From: Hugh Dickins <hugh@veritas.com>
To: Nick Piggin <npiggin@suse.de>
Cc: Linux Memory Management List <linux-mm@kvack.org>
Subject: Re: [rfc][patch] shmem: don't zero full-page writes
Date: Sun, 15 Oct 2006 18:57:18 +0100 (BST) [thread overview]
Message-ID: <Pine.LNX.4.64.0610151749190.32055@blonde.wat.veritas.com> (raw)
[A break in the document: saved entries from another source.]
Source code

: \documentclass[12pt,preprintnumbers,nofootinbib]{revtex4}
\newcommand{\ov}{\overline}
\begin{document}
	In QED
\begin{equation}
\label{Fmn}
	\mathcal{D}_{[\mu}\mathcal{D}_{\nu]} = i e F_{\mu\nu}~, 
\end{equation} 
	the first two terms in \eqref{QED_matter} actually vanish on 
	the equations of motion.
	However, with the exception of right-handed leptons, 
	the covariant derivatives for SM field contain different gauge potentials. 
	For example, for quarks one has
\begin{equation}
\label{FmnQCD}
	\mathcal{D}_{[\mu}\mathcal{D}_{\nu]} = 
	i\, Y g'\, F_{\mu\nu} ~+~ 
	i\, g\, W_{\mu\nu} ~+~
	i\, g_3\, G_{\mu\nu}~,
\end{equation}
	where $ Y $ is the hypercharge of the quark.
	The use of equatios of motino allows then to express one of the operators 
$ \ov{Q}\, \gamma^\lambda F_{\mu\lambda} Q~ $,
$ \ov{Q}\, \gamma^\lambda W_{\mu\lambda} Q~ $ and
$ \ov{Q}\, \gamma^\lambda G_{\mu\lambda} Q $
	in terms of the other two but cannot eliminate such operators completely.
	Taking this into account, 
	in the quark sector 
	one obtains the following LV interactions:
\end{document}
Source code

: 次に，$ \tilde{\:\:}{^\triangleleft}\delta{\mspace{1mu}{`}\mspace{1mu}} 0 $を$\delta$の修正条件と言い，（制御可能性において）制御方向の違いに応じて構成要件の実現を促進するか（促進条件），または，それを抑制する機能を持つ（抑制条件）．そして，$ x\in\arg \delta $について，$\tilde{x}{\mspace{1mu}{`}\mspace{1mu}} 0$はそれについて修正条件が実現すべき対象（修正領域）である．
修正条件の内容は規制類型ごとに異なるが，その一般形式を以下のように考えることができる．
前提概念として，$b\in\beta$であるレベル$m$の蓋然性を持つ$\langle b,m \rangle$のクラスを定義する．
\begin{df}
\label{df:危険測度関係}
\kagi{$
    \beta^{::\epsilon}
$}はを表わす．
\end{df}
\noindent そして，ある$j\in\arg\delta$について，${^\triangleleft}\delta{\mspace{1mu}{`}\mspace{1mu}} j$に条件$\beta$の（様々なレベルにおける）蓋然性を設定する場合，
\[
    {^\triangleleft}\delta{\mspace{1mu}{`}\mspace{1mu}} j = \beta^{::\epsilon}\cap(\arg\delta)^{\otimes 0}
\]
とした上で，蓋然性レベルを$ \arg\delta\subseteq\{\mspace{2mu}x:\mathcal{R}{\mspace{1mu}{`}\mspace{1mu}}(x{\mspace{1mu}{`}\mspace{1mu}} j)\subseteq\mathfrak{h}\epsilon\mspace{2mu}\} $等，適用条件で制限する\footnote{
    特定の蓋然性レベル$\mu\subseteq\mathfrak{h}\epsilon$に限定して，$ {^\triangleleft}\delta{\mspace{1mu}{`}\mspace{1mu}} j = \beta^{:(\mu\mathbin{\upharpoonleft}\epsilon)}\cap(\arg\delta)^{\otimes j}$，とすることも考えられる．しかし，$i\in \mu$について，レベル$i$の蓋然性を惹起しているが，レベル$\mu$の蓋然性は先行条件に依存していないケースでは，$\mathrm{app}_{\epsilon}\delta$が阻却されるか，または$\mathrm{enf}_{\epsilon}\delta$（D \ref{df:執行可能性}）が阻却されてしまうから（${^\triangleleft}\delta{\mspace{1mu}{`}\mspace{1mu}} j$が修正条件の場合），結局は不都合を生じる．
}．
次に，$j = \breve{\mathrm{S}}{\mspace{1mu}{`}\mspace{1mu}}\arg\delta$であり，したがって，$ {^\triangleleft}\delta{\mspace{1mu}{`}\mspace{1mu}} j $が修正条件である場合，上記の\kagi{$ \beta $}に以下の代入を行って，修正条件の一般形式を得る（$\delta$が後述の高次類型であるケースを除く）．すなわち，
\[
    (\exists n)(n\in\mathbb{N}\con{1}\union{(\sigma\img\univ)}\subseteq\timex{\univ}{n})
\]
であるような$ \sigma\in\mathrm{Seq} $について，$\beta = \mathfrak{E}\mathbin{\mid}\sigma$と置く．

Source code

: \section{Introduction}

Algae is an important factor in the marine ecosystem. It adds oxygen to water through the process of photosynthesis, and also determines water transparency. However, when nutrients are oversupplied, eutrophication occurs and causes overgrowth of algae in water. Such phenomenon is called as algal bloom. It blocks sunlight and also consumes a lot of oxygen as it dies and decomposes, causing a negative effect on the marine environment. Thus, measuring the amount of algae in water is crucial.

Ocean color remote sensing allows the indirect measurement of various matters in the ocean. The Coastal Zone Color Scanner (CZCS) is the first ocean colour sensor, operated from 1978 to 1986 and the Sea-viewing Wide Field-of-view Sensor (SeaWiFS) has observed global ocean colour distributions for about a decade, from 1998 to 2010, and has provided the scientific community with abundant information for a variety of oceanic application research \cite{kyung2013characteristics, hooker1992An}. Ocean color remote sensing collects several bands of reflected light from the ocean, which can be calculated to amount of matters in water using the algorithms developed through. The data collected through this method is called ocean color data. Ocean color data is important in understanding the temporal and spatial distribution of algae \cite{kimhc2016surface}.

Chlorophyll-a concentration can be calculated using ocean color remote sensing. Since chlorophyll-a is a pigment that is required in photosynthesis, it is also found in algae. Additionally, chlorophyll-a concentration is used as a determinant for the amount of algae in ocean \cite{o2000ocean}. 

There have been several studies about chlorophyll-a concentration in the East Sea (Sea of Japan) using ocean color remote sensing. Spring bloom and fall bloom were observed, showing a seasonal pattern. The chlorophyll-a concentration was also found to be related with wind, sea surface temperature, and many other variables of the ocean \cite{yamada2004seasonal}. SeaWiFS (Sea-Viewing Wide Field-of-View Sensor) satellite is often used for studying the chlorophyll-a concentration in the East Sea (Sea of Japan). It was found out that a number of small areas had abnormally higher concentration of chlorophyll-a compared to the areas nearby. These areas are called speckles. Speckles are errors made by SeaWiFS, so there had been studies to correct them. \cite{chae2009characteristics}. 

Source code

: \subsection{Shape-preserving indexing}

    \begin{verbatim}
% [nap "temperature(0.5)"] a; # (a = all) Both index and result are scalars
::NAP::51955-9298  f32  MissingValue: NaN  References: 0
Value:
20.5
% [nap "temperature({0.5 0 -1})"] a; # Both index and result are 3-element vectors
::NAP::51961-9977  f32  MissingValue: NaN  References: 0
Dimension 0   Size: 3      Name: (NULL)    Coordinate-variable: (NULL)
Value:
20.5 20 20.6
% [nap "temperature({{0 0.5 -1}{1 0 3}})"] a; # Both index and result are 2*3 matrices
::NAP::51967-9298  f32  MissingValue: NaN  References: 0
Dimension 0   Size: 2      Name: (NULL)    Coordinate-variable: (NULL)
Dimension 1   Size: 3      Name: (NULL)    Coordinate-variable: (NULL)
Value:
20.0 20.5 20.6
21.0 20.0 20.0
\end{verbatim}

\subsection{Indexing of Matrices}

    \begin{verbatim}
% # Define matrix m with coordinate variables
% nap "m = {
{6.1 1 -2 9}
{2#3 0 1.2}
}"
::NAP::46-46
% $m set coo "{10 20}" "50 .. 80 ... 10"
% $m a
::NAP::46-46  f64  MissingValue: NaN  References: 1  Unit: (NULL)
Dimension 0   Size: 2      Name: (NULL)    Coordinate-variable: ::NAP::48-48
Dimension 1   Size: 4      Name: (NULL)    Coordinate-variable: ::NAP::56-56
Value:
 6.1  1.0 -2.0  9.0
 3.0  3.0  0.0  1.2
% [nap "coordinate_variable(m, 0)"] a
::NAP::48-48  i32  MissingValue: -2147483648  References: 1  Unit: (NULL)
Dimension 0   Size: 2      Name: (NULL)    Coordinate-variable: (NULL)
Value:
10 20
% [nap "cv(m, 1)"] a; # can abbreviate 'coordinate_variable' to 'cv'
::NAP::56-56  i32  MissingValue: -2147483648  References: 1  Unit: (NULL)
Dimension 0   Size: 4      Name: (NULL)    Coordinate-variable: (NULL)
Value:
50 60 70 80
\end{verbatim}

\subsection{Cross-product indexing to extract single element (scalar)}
In-Reply-To: <20061014055956.GA6014@wotan.suse.de>
On Sat, 14 Oct 2006, Nick Piggin wrote:
> Just while looking at the peripheral code around the pagecache deadlocks
> problem, I noticed we might be able to speed up shmem a bit. This patch
> isn't well tested when shmem goes into swap, but before wasting more time on
> it I just wanted to see if there is a fundamental reason why we're not doing
> this?
No fundamental reason: I did consider doing so a couple of times,
but it's rather messy and nobody was complaining, so I didn't bother.
>
> --
> Don't zero out newly allocated tmpfs pages if we're about to write a full
> page to them anyway, and also don't bother to read them in from swap.
> Increases aligned write bandwidth by about 30% for 4M writes to shmfs
> in RAM, and about 7% for 4K writes. Not tested with swap backed shm yet;
> the improvement will be much larger but it should be much less common.
That's quite nice: though as I say, nobody had complained (I think the
high performance people are usually looking at the shm end rather than
at tmpfs files, so wouldn't see any benefit).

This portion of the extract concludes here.